- Data extracts:

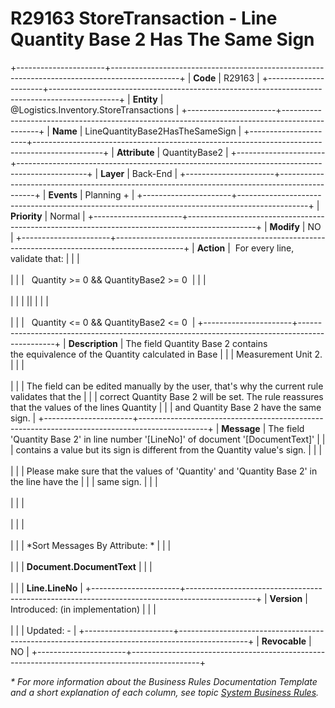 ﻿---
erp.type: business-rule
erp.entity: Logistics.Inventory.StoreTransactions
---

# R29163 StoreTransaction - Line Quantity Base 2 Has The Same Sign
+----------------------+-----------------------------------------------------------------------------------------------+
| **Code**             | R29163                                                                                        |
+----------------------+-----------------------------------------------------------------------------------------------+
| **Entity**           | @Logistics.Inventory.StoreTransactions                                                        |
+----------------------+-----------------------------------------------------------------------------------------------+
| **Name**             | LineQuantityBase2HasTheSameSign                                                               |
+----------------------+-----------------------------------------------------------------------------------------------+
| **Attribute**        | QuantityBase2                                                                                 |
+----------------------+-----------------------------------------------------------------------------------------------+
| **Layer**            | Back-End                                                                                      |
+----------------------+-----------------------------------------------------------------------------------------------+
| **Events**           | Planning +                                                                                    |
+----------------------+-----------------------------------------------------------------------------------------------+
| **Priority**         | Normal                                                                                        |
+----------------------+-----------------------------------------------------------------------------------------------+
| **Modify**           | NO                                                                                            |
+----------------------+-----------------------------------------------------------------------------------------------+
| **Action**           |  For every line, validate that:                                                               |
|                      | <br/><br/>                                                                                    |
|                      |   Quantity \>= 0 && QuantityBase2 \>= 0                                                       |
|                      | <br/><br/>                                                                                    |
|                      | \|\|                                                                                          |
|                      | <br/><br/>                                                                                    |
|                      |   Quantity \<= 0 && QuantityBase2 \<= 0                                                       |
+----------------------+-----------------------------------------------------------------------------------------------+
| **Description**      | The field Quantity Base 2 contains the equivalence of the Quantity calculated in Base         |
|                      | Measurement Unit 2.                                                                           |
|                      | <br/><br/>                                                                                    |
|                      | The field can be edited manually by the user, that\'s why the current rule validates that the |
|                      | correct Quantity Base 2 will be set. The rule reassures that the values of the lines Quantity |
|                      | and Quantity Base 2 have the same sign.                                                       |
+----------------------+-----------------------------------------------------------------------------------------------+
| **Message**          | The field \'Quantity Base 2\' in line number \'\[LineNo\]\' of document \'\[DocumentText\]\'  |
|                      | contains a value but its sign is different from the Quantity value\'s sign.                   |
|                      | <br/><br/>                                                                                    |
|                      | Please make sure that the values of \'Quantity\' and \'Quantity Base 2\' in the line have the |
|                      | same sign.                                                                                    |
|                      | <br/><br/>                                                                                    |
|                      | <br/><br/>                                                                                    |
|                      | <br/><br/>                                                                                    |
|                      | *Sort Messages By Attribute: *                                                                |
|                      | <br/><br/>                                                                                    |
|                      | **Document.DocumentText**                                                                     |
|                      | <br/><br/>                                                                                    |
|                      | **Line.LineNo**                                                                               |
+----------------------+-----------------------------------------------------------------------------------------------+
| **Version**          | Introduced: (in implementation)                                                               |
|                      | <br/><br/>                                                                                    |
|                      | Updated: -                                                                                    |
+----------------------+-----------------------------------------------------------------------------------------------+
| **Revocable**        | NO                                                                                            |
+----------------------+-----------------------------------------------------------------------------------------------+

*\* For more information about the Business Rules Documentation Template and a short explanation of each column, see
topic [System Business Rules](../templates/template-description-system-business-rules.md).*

- Assignment:
The result is a copy of every line above where the word "Logistics" shows up.

- Completed exercise:
erp.entity: Logistics.Inventory.StoreTransactions
| **Entity**           | @Logistics.Inventory.StoreTransactions                                                        |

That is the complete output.